TASK DESCRIPTION: Only one span of the listing below is wanted: the lines from the one with "Non-Invasive Glucometer to" through the one with "Under Review IEEE Sensors Journal\\", reproduced exactly, both ends kept.

★ ★ ★ ★

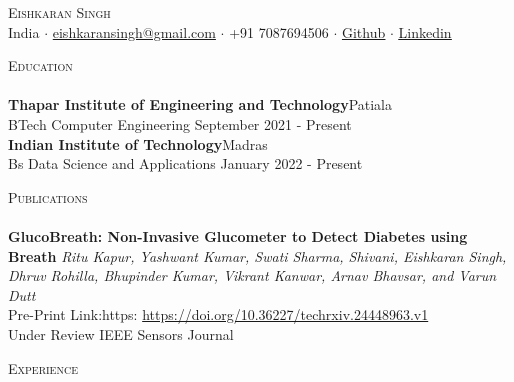 \documentclass[a4paper]{article}
\newcommand{\lineunder} {
    \vspace*{-8pt} \\
    \hspace*{-18pt} \hrulefill \\
}
\newcommand{\header} [1] {
    {\hspace*{-18pt}\vspace*{6pt} \textsc{#1}}
    \vspace*{-6pt} \lineunder
}
\begin{document}
\vspace*{-40pt}

    

\vspace*{-9pt}
\begin{center}
	{\Huge \scshape {Eishkaran Singh}}\\
	\vspace{1mm}
	India $\cdot$ \underline{eishkaransingh@gmail.com} $\cdot$ +91 7087694506 $\cdot$ \href{https://github.com/EISHKARAN}{\underline{Github}} $\cdot$ \href{https://www.linkedin.com/in/eishkaran-singh/}{\underline{Linkedin}} \\
\end{center}
\vspace{-2mm}
\header{Education}
\vspace{0.5mm}
\textbf{Thapar Institute of Engineering and Technology}\hfill Patiala\\
BTech Computer  Engineering \hfill September 2021 - Present\\
\vspace{0.5mm}
\textbf{Indian Institute of Technology}\hfill Madras\\
Bs Data Science and Applications \hfill January 2022 - Present\\
\vspace{-0.5mm}
\header{Publications}
\vspace{-0.5mm}
\textbf{GlucoBreath: Non-Invasive Glucometer to Detect Diabetes using Breath}
    {\textit{Ritu Kapur, Yashwant Kumar, Swati Sharma, Shivani, Eishkaran Singh, Dhruv Rohilla, Bhupinder Kumar, Vikrant Kanwar, Arnav Bhavsar, and Varun Dutt}}\\
\vspace{0.5 mm}
Pre-Print Link:https: \url{https://doi.org/10.36227/techrxiv.24448963.v1} \\
Under Review IEEE Sensors Journal\\
\vspace{-0.5 mm}
\header{Experience}
\vspace{-1mm}
\end{document}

★ ★ ★ ★

ANSWER SPACE:
\textbf{GlucoBreath: Non-Invasive Glucometer to Detect Diabetes using Breath}
    {\textit{Ritu Kapur, Yashwant Kumar, Swati Sharma, Shivani, Eishkaran Singh, Dhruv Rohilla, Bhupinder Kumar, Vikrant Kanwar, Arnav Bhavsar, and Varun Dutt}}\\
\vspace{0.5 mm}
Pre-Print Link:https: \url{https://doi.org/10.36227/techrxiv.24448963.v1} \\
Under Review IEEE Sensors Journal\\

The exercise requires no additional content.